| What is expected |
A line qualifies if it holds the string "stylesheet". Copy every qualifying line from the records.

| Data |
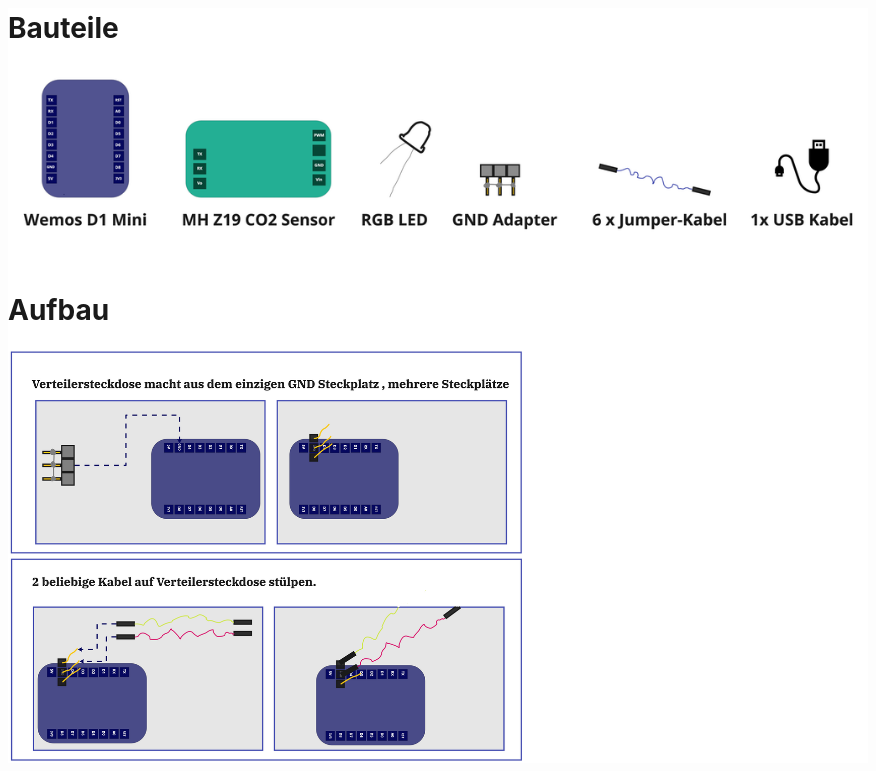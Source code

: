 # Bauteile

<img align="center" width="100%" src="Images/co1.jpg">

# Aufbau

<img align="center" width="60%" src="Images/co22.jpg">

<img align="center" width="60%" src="Images/co3.jpg">
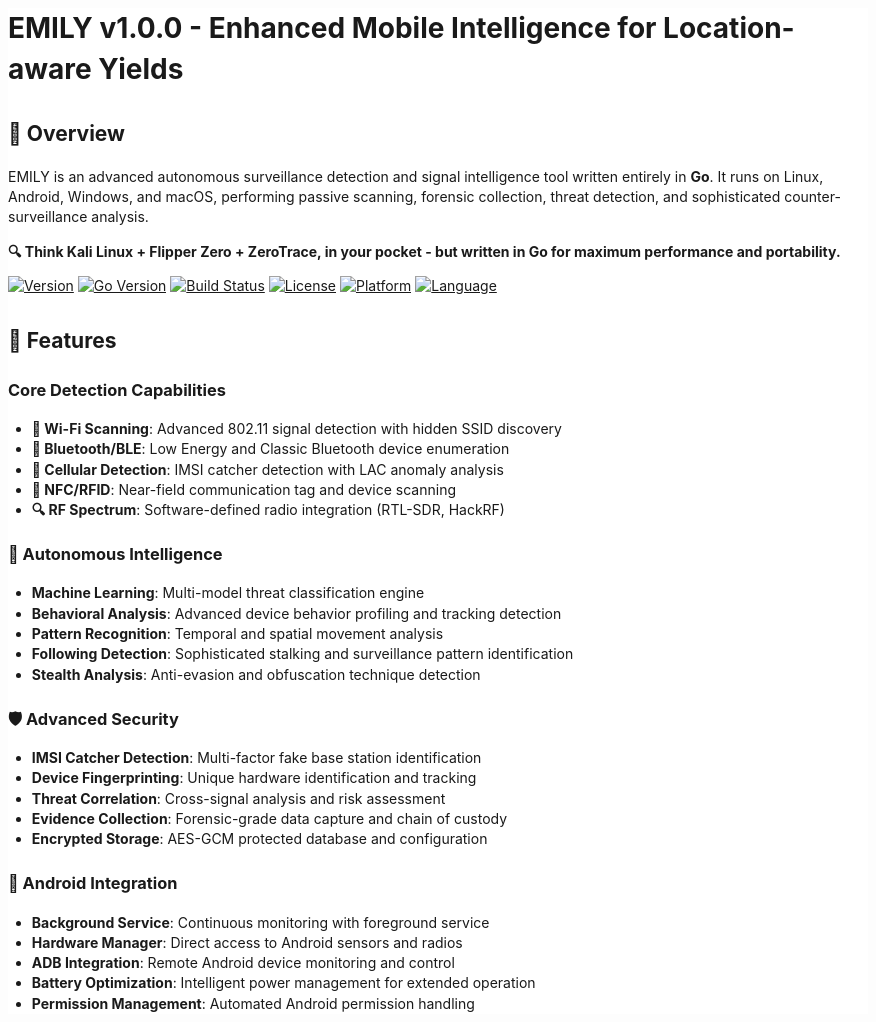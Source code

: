 # EMILY v1.0.0 - Enhanced Mobile Intelligence for Location-aware Yields

## 🧠 Overview
EMILY is an advanced autonomous surveillance detection and signal intelligence tool written entirely in **Go**. It runs on Linux, Android, Windows, and macOS, performing passive scanning, forensic collection, threat detection, and sophisticated counter-surveillance analysis.

**🔍 Think Kali Linux + Flipper Zero + ZeroTrace, in your pocket - but written in Go for maximum performance and portability.**

[![Version](https://img.shields.io/badge/version-1.0.0-brightgreen)](#)
[![Go Version](https://img.shields.io/badge/go-1.21+-blue.svg)](#)
[![Build Status](https://img.shields.io/badge/build-passing-brightgreen)](#)
[![License](https://img.shields.io/badge/license-MIT-green.svg)](#)
[![Platform](https://img.shields.io/badge/platform-Linux%20%7C%20Android%20%7C%20Windows%20%7C%20macOS-lightgrey)](#)
[![Language](https://img.shields.io/badge/language-Go-00ADD8)](#)

## 🚀 Features

### Core Detection Capabilities
- **📶 Wi-Fi Scanning**: Advanced 802.11 signal detection with hidden SSID discovery
- **🔵 Bluetooth/BLE**: Low Energy and Classic Bluetooth device enumeration
- **📱 Cellular Detection**: IMSI catcher detection with LAC anomaly analysis
- **📳 NFC/RFID**: Near-field communication tag and device scanning
- **🔍 RF Spectrum**: Software-defined radio integration (RTL-SDR, HackRF)

### 🤖 Autonomous Intelligence
- **Machine Learning**: Multi-model threat classification engine
- **Behavioral Analysis**: Advanced device behavior profiling and tracking detection
- **Pattern Recognition**: Temporal and spatial movement analysis
- **Following Detection**: Sophisticated stalking and surveillance pattern identification
- **Stealth Analysis**: Anti-evasion and obfuscation technique detection

### 🛡️ Advanced Security
- **IMSI Catcher Detection**: Multi-factor fake base station identification
- **Device Fingerprinting**: Unique hardware identification and tracking
- **Threat Correlation**: Cross-signal analysis and risk assessment
- **Evidence Collection**: Forensic-grade data capture and chain of custody
- **Encrypted Storage**: AES-GCM protected database and configuration

### 📱 Android Integration
- **Background Service**: Continuous monitoring with foreground service
- **Hardware Manager**: Direct access to Android sensors and radios
- **ADB Integration**: Remote Android device monitoring and control
- **Battery Optimization**: Intelligent power management for extended operation
- **Permission Management**: Automated Android permission handling
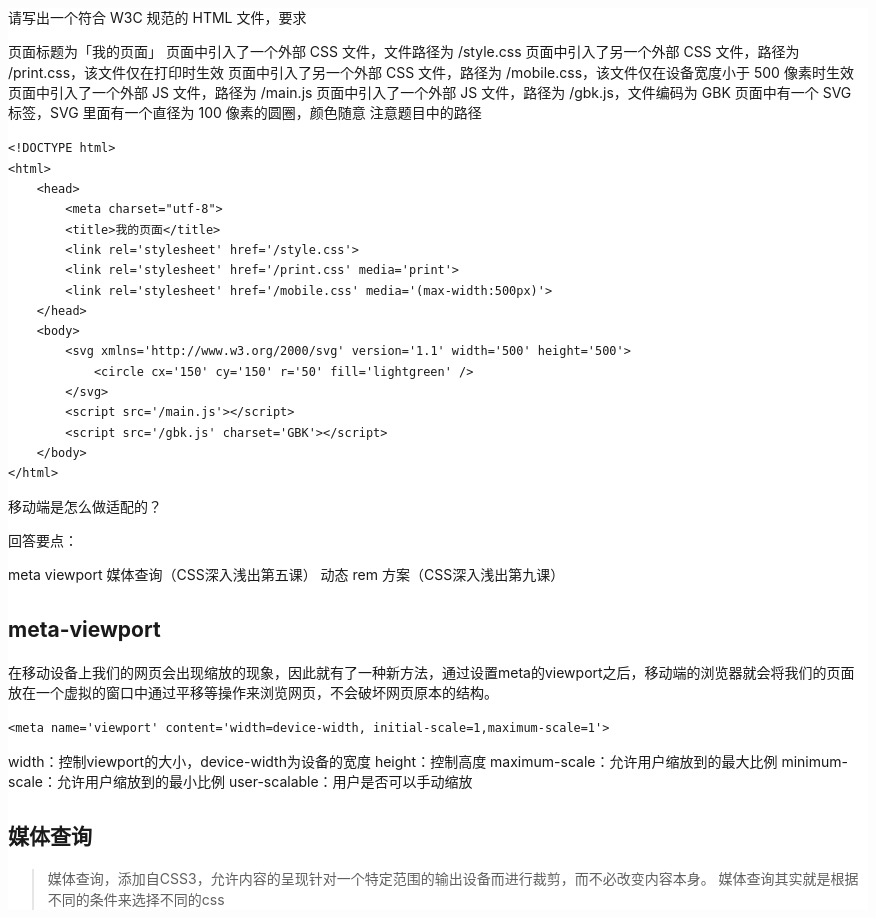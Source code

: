 请写出一个符合 W3C 规范的 HTML 文件，要求

页面标题为「我的页面」
页面中引入了一个外部 CSS 文件，文件路径为 /style.css
页面中引入了另一个外部 CSS 文件，路径为 /print.css，该文件仅在打印时生效
页面中引入了另一个外部 CSS 文件，路径为 /mobile.css，该文件仅在设备宽度小于 500 像素时生效
页面中引入了一个外部 JS 文件，路径为 /main.js
页面中引入了一个外部 JS 文件，路径为 /gbk.js，文件编码为 GBK
页面中有一个 SVG 标签，SVG 里面有一个直径为 100 像素的圆圈，颜色随意
注意题目中的路径



```
<!DOCTYPE html>
<html>
    <head>
        <meta charset="utf-8">
        <title>我的页面</title>
        <link rel='stylesheet' href='/style.css'>
        <link rel='stylesheet' href='/print.css' media='print'>
        <link rel='stylesheet' href='/mobile.css' media='(max-width:500px)'>
    </head>
    <body>
        <svg xmlns='http://www.w3.org/2000/svg' version='1.1' width='500' height='500'>
            <circle cx='150' cy='150' r='50' fill='lightgreen' />
        </svg>
        <script src='/main.js'></script>
        <script src='/gbk.js' charset='GBK'></script>
    </body>
</html>
```





移动端是怎么做适配的？

回答要点：

meta viewport
媒体查询（CSS深入浅出第五课）
动态 rem 方案（CSS深入浅出第九课）



## meta-viewport
在移动设备上我们的网页会出现缩放的现象，因此就有了一种新方法，通过设置meta的viewport之后，移动端的浏览器就会将我们的页面放在一个虚拟的窗口中通过平移等操作来浏览网页，不会破坏网页原本的结构。
```
<meta name='viewport' content='width=device-width, initial-scale=1,maximum-scale=1'>
```
width：控制viewport的大小，device-width为设备的宽度
height：控制高度
maximum-scale：允许用户缩放到的最大比例
minimum-scale：允许用户缩放到的最小比例
user-scalable：用户是否可以手动缩放
## 媒体查询
> 媒体查询，添加自CSS3，允许内容的呈现针对一个特定范围的输出设备而进行裁剪，而不必改变内容本身。
媒体查询其实就是根据不同的条件来选择不同的css
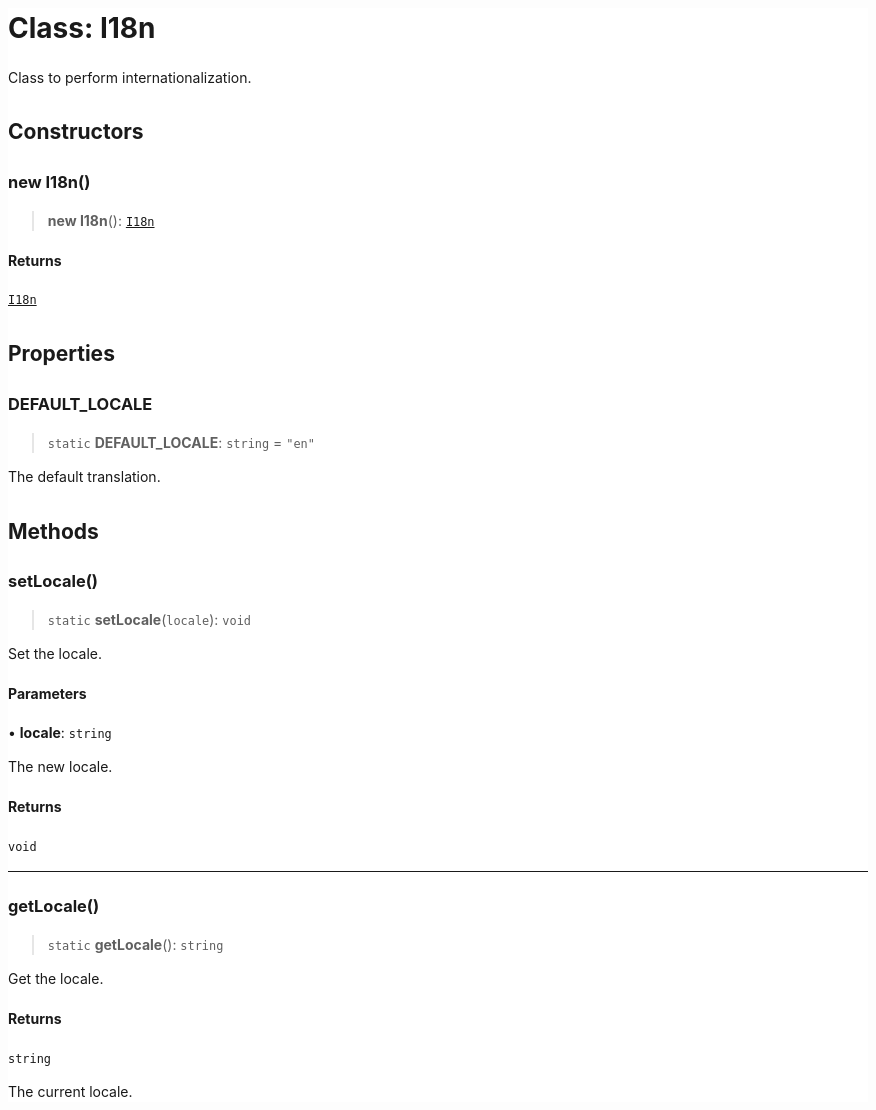 # Class: I18n

Class to perform internationalization.

## Constructors

### new I18n()

> **new I18n**(): [`I18n`](I18n.md)

#### Returns

[`I18n`](I18n.md)

## Properties

### DEFAULT\_LOCALE

> `static` **DEFAULT\_LOCALE**: `string` = `"en"`

The default translation.

## Methods

### setLocale()

> `static` **setLocale**(`locale`): `void`

Set the locale.

#### Parameters

• **locale**: `string`

The new locale.

#### Returns

`void`

***

### getLocale()

> `static` **getLocale**(): `string`

Get the locale.

#### Returns

`string`

The current locale.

| Answer section |
        <link rel='stylesheet' href='/style.css'>
        <link rel='stylesheet' href='/print.css' media='print'>
        <link rel='stylesheet' href='/mobile.css' media='(max-width:500px)'>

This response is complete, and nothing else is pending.